**EXERCISE**
Please set down the records exactly, keeping every line.

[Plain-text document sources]
━━━━━━━━━━━━━━━━
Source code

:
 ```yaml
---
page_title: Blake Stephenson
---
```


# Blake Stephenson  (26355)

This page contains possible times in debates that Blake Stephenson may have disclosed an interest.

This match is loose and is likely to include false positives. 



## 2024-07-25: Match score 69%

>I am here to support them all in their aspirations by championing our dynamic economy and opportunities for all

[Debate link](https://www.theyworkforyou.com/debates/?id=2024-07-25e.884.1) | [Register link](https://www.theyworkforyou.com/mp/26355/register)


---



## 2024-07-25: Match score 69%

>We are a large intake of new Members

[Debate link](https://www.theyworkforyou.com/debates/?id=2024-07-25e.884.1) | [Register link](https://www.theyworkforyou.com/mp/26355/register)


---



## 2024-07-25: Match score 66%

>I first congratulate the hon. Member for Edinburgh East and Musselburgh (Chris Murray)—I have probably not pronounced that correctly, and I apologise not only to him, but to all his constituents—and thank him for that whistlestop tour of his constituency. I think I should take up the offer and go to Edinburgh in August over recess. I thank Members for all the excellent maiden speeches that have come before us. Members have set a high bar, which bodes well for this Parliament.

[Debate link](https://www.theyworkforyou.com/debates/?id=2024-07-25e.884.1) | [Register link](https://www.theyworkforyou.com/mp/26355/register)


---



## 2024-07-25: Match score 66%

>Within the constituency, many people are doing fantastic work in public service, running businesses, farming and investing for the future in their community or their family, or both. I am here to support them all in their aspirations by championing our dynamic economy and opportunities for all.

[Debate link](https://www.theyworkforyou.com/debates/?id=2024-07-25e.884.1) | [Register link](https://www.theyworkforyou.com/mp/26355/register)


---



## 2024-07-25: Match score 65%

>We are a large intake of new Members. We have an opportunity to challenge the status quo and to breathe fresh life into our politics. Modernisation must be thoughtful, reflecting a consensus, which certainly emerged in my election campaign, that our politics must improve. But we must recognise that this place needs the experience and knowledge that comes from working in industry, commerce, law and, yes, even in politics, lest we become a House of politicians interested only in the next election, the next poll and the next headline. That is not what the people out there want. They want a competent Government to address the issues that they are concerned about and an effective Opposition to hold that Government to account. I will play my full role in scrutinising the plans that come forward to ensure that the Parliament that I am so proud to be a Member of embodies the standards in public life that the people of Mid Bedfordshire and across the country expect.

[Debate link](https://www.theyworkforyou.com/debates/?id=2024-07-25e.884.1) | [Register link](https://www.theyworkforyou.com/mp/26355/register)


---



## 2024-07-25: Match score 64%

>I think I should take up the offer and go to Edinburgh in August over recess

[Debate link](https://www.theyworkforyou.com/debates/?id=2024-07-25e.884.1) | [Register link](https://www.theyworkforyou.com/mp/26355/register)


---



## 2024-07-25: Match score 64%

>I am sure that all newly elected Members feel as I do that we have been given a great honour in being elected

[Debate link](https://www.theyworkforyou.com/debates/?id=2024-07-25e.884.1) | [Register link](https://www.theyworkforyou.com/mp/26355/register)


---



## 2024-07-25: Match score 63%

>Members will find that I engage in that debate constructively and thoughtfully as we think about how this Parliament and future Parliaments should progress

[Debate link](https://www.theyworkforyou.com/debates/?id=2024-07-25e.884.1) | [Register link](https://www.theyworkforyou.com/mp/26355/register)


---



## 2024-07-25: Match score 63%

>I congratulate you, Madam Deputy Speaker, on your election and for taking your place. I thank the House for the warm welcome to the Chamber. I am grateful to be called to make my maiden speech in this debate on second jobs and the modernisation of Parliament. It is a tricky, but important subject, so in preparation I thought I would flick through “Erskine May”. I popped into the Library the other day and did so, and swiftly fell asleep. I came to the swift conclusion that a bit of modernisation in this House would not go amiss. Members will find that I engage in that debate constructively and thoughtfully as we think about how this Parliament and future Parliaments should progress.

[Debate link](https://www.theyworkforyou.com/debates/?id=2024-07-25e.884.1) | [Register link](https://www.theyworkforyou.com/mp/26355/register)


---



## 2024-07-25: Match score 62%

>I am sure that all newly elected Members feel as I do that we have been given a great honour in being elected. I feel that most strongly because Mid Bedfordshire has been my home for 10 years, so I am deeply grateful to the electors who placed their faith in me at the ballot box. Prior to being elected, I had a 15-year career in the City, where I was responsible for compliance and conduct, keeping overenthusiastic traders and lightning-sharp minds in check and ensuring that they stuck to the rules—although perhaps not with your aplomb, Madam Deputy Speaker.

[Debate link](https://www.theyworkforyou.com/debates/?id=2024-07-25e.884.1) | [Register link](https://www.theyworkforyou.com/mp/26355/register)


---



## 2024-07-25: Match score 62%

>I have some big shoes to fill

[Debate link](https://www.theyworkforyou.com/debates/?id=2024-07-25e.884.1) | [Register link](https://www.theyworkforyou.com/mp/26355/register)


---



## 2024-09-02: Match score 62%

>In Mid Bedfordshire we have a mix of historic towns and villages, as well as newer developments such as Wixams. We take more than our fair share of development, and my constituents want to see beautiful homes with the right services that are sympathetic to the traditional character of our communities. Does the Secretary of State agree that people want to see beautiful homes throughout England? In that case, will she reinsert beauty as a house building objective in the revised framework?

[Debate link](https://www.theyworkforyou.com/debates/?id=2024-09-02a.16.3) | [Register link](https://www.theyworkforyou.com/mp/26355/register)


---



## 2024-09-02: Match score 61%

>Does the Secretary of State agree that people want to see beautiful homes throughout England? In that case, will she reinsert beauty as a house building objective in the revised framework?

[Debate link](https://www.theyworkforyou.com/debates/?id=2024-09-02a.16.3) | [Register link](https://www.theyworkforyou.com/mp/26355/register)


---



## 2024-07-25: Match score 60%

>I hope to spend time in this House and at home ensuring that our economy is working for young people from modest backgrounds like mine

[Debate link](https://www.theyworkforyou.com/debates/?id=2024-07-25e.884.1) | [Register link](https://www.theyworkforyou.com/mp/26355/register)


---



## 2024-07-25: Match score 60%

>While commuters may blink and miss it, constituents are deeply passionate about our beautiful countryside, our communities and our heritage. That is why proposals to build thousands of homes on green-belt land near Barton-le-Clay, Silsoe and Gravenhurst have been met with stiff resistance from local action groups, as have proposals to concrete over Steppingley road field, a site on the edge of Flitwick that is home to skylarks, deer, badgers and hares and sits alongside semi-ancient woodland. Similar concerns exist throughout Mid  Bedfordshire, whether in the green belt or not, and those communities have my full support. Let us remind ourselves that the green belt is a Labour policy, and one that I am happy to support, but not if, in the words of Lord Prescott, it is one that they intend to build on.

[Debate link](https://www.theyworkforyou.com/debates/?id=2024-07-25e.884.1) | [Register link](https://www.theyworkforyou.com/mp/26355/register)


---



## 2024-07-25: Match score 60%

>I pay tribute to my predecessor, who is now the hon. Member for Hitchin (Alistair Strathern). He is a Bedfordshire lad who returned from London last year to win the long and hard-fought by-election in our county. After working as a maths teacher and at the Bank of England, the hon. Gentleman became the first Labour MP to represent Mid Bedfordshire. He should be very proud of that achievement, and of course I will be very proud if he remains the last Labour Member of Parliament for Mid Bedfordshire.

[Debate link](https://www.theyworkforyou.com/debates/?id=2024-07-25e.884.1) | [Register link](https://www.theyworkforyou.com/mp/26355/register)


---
━━━━━━━━━━━━━━━━
**EXERCISE OUTPUT**
Source code

:
 ```yaml
---
page_title: Blake Stephenson
---
```


# Blake Stephenson  (26355)

This page contains possible times in debates that Blake Stephenson may have disclosed an interest.

This match is loose and is likely to include false positives. 



## 2024-07-25: Match score 69%

>I am here to support them all in their aspirations by championing our dynamic economy and opportunities for all

[Debate link](https://www.theyworkforyou.com/debates/?id=2024-07-25e.884.1) | [Register link](https://www.theyworkforyou.com/mp/26355/register)


---



## 2024-07-25: Match score 69%

>We are a large intake of new Members

[Debate link](https://www.theyworkforyou.com/debates/?id=2024-07-25e.884.1) | [Register link](https://www.theyworkforyou.com/mp/26355/register)


---



## 2024-07-25: Match score 66%

>I first congratulate the hon. Member for Edinburgh East and Musselburgh (Chris Murray)—I have probably not pronounced that correctly, and I apologise not only to him, but to all his constituents—and thank him for that whistlestop tour of his constituency. I think I should take up the offer and go to Edinburgh in August over recess. I thank Members for all the excellent maiden speeches that have come before us. Members have set a high bar, which bodes well for this Parliament.

[Debate link](https://www.theyworkforyou.com/debates/?id=2024-07-25e.884.1) | [Register link](https://www.theyworkforyou.com/mp/26355/register)


---



## 2024-07-25: Match score 66%

>Within the constituency, many people are doing fantastic work in public service, running businesses, farming and investing for the future in their community or their family, or both. I am here to support them all in their aspirations by championing our dynamic economy and opportunities for all.

[Debate link](https://www.theyworkforyou.com/debates/?id=2024-07-25e.884.1) | [Register link](https://www.theyworkforyou.com/mp/26355/register)


---



## 2024-07-25: Match score 65%

>We are a large intake of new Members. We have an opportunity to challenge the status quo and to breathe fresh life into our politics. Modernisation must be thoughtful, reflecting a consensus, which certainly emerged in my election campaign, that our politics must improve. But we must recognise that this place needs the experience and knowledge that comes from working in industry, commerce, law and, yes, even in politics, lest we become a House of politicians interested only in the next election, the next poll and the next headline. That is not what the people out there want. They want a competent Government to address the issues that they are concerned about and an effective Opposition to hold that Government to account. I will play my full role in scrutinising the plans that come forward to ensure that the Parliament that I am so proud to be a Member of embodies the standards in public life that the people of Mid Bedfordshire and across the country expect.

[Debate link](https://www.theyworkforyou.com/debates/?id=2024-07-25e.884.1) | [Register link](https://www.theyworkforyou.com/mp/26355/register)


---



## 2024-07-25: Match score 64%

>I think I should take up the offer and go to Edinburgh in August over recess

[Debate link](https://www.theyworkforyou.com/debates/?id=2024-07-25e.884.1) | [Register link](https://www.theyworkforyou.com/mp/26355/register)


---



## 2024-07-25: Match score 64%

>I am sure that all newly elected Members feel as I do that we have been given a great honour in being elected

[Debate link](https://www.theyworkforyou.com/debates/?id=2024-07-25e.884.1) | [Register link](https://www.theyworkforyou.com/mp/26355/register)


---



## 2024-07-25: Match score 63%

>Members will find that I engage in that debate constructively and thoughtfully as we think about how this Parliament and future Parliaments should progress

[Debate link](https://www.theyworkforyou.com/debates/?id=2024-07-25e.884.1) | [Register link](https://www.theyworkforyou.com/mp/26355/register)


---



## 2024-07-25: Match score 63%

>I congratulate you, Madam Deputy Speaker, on your election and for taking your place. I thank the House for the warm welcome to the Chamber. I am grateful to be called to make my maiden speech in this debate on second jobs and the modernisation of Parliament. It is a tricky, but important subject, so in preparation I thought I would flick through “Erskine May”. I popped into the Library the other day and did so, and swiftly fell asleep. I came to the swift conclusion that a bit of modernisation in this House would not go amiss. Members will find that I engage in that debate constructively and thoughtfully as we think about how this Parliament and future Parliaments should progress.

[Debate link](https://www.theyworkforyou.com/debates/?id=2024-07-25e.884.1) | [Register link](https://www.theyworkforyou.com/mp/26355/register)


---



## 2024-07-25: Match score 62%

>I am sure that all newly elected Members feel as I do that we have been given a great honour in being elected. I feel that most strongly because Mid Bedfordshire has been my home for 10 years, so I am deeply grateful to the electors who placed their faith in me at the ballot box. Prior to being elected, I had a 15-year career in the City, where I was responsible for compliance and conduct, keeping overenthusiastic traders and lightning-sharp minds in check and ensuring that they stuck to the rules—although perhaps not with your aplomb, Madam Deputy Speaker.

[Debate link](https://www.theyworkforyou.com/debates/?id=2024-07-25e.884.1) | [Register link](https://www.theyworkforyou.com/mp/26355/register)


---



## 2024-07-25: Match score 62%

>I have some big shoes to fill

[Debate link](https://www.theyworkforyou.com/debates/?id=2024-07-25e.884.1) | [Register link](https://www.theyworkforyou.com/mp/26355/register)


---



## 2024-09-02: Match score 62%

>In Mid Bedfordshire we have a mix of historic towns and villages, as well as newer developments such as Wixams. We take more than our fair share of development, and my constituents want to see beautiful homes with the right services that are sympathetic to the traditional character of our communities. Does the Secretary of State agree that people want to see beautiful homes throughout England? In that case, will she reinsert beauty as a house building objective in the revised framework?

[Debate link](https://www.theyworkforyou.com/debates/?id=2024-09-02a.16.3) | [Register link](https://www.theyworkforyou.com/mp/26355/register)


---



## 2024-09-02: Match score 61%

>Does the Secretary of State agree that people want to see beautiful homes throughout England? In that case, will she reinsert beauty as a house building objective in the revised framework?

[Debate link](https://www.theyworkforyou.com/debates/?id=2024-09-02a.16.3) | [Register link](https://www.theyworkforyou.com/mp/26355/register)


---



## 2024-07-25: Match score 60%

>I hope to spend time in this House and at home ensuring that our economy is working for young people from modest backgrounds like mine

[Debate link](https://www.theyworkforyou.com/debates/?id=2024-07-25e.884.1) | [Register link](https://www.theyworkforyou.com/mp/26355/register)


---



## 2024-07-25: Match score 60%

>While commuters may blink and miss it, constituents are deeply passionate about our beautiful countryside, our communities and our heritage. That is why proposals to build thousands of homes on green-belt land near Barton-le-Clay, Silsoe and Gravenhurst have been met with stiff resistance from local action groups, as have proposals to concrete over Steppingley road field, a site on the edge of Flitwick that is home to skylarks, deer, badgers and hares and sits alongside semi-ancient woodland. Similar concerns exist throughout Mid  Bedfordshire, whether in the green belt or not, and those communities have my full support. Let us remind ourselves that the green belt is a Labour policy, and one that I am happy to support, but not if, in the words of Lord Prescott, it is one that they intend to build on.

[Debate link](https://www.theyworkforyou.com/debates/?id=2024-07-25e.884.1) | [Register link](https://www.theyworkforyou.com/mp/26355/register)


---



## 2024-07-25: Match score 60%

>I pay tribute to my predecessor, who is now the hon. Member for Hitchin (Alistair Strathern). He is a Bedfordshire lad who returned from London last year to win the long and hard-fought by-election in our county. After working as a maths teacher and at the Bank of England, the hon. Gentleman became the first Labour MP to represent Mid Bedfordshire. He should be very proud of that achievement, and of course I will be very proud if he remains the last Labour Member of Parliament for Mid Bedfordshire.

[Debate link](https://www.theyworkforyou.com/debates/?id=2024-07-25e.884.1) | [Register link](https://www.theyworkforyou.com/mp/26355/register)


---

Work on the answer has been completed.